Linear Quantization is a technique that allows one to represent a floating-point number using a fixed number of bits and integer arithmetic [
30]. The BM ecosystem has been extended to allow the use of Linear Quantization operators. The main advantage of this approach is the possibility of using integer arithmetic, which is much more efficient than floating-point arithmetic on FPGA devices. In order to achieve this, special dynamic instructions were developed for this type of operator.
Finally, given the heterogeneity of the BM and the different numerical representations that can be used, it is necessary to have a common way to represent numerical values in both the software layer and the hardware. The
bmnumbers package has been developed exactly to achieve this goal. This package is a Go library that manages all the numerical aspects of the BM. In particular, it is able to parse a numerical representation (i.e., a string) and to produce the corresponding binary representation (i.e., a slice of bits). This is achieved using a prefix notation, where the first characters of the string are used to identify the numerical representation. For example, the string “0f0.5” is parsed as a floating point number, or “0lq0.5
<8,1
>” is parsed as a linear quantized number of 8 bits with ranges given by type 1 (the type is stored as an external data structure within
bmnumbers).
Table 1 reports the available numerical representations and the corresponding prefix.
It is important to underline as bmnumbers is also responsible for the conversion, casting, and export of numerical representations throughout the BM ecosystem.
3.3. BASM and Fragments
The BM ecosystem has been extended to allow the use of a new tool called BASM (BondMachine Assembler). BASM uses a low-level language that allows one to write BM code directly in assembly. Similar to the BondGo compiler, BASM is able to generate both the BM architecture and the application that will run on it.
A central concept of BASM is the fragment. A fragment is a small piece of assembly code that can be combined in different ways and thought of as a function with its input and output parameters. An example of a fragment is shown in Listing 1.

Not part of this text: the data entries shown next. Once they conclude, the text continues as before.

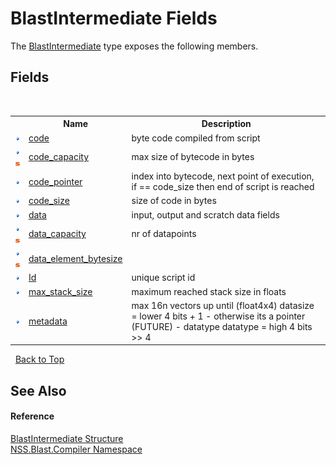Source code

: # BlastIntermediate Fields
 

The <a href="32900304-967e-b7b4-7743-8a10dd78931b">BlastIntermediate</a> type exposes the following members.


## Fields
&nbsp;<table><tr><th></th><th>Name</th><th>Description</th></tr><tr><td>![Public field](media/pubfield.gif "Public field")</td><td><a href="b600729d-69c6-e7da-b60d-a12ae52a77ce">code</a></td><td>
byte code compiled from script</td></tr><tr><td>![Public field](media/pubfield.gif "Public field")![Static member](media/static.gif "Static member")</td><td><a href="321446d6-7e13-66e5-0458-cbb7721a78b1">code_capacity</a></td><td>
max size of bytecode in bytes</td></tr><tr><td>![Public field](media/pubfield.gif "Public field")</td><td><a href="d115736c-a8a6-8e74-0a8b-95fb624179c6">code_pointer</a></td><td>
index into bytecode, next point of execution, if == code_size then end of script is reached</td></tr><tr><td>![Public field](media/pubfield.gif "Public field")</td><td><a href="a6a4e6d8-6342-5e0e-d480-73140adb77d1">code_size</a></td><td>
size of code in bytes</td></tr><tr><td>![Public field](media/pubfield.gif "Public field")</td><td><a href="df9ce676-9a09-e5b0-3e44-0ca6fe8eb81e">data</a></td><td>
input, output and scratch data fields</td></tr><tr><td>![Public field](media/pubfield.gif "Public field")![Static member](media/static.gif "Static member")</td><td><a href="db50f46b-565f-c93b-497f-14704b37c353">data_capacity</a></td><td>
nr of datapoints</td></tr><tr><td>![Public field](media/pubfield.gif "Public field")![Static member](media/static.gif "Static member")</td><td><a href="a203d5ba-3b83-988d-8cdc-2d7e3d73f0f2">data_element_bytesize</a></td><td></td></tr><tr><td>![Public field](media/pubfield.gif "Public field")</td><td><a href="4d938a0f-b97f-e021-4213-084aa1b003f4">Id</a></td><td>
unique script id</td></tr><tr><td>![Public field](media/pubfield.gif "Public field")</td><td><a href="b52f5d99-1327-8c4e-b6f6-3aab432c05d2">max_stack_size</a></td><td>
maximum reached stack size in floats</td></tr><tr><td>![Public field](media/pubfield.gif "Public field")</td><td><a href="1b4dd70d-faa4-2645-1467-712f3634a64a">metadata</a></td><td>
max 16n vectors up until (float4x4) datasize = lower 4 bits + 1 - otherwise its a pointer (FUTURE) - datatype datatype = high 4 bits >> 4</td></tr></table>&nbsp;
<a href="#blastintermediate-fields">Back to Top</a>

## See Also


#### Reference
<a href="32900304-967e-b7b4-7743-8a10dd78931b">BlastIntermediate Structure</a><br /><a href="26a25caa-f50b-92ad-f15c-dbb9db1493ae">NSS.Blast.Compiler Namespace</a><br />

Listing 1. Fragment template for a linear neuron. |
![Electronics 14 03518 i001 Electronics 14 03518 i001]() |
Fragments can be linked together to form a computational graph, where each fragment represents a node in the graph. Fragments can also be parameterized, allowing for the creation of generic code that can be instantiated with different parameters, like in the example above, where the weight is passed as a parameter. Also, the instructions can be parameterized, like the multop instruction in the example above. This is useful to allow the use of different numerical representations, such as floating point or fixed point.
Connecting Processors (CPs) can also be interconnected to form a computational graph, where each CP functions as a distinct processor within the BM architecture. In the most straightforward implementation, the relationship between fragment graphs and CPs is a direct one-to-one mapping, with each fragment being assigned to a single, dedicated CP. However, the BM architecture is flexible enough to allow for more complex mappings. By acting on some metadata, it is possible to change how the fragments are mapped to the CPs and how the CPs are connected to each other, allowing for the creation of different BM architectures starting from the same fragments and thus computing the same task with differences in resource usage, latency, and power consumption. For example, a group of fragments can be mapped to a single CP, or each fragment can be mapped to a different CP. In the first case, the fragments will be executed sequentially; in the latter, they will be executed in parallel on different CPs. The resource usage of the first case will be lower, but the latency will be higher, while in the second case, the resource usage will be higher, but the latency will be lower.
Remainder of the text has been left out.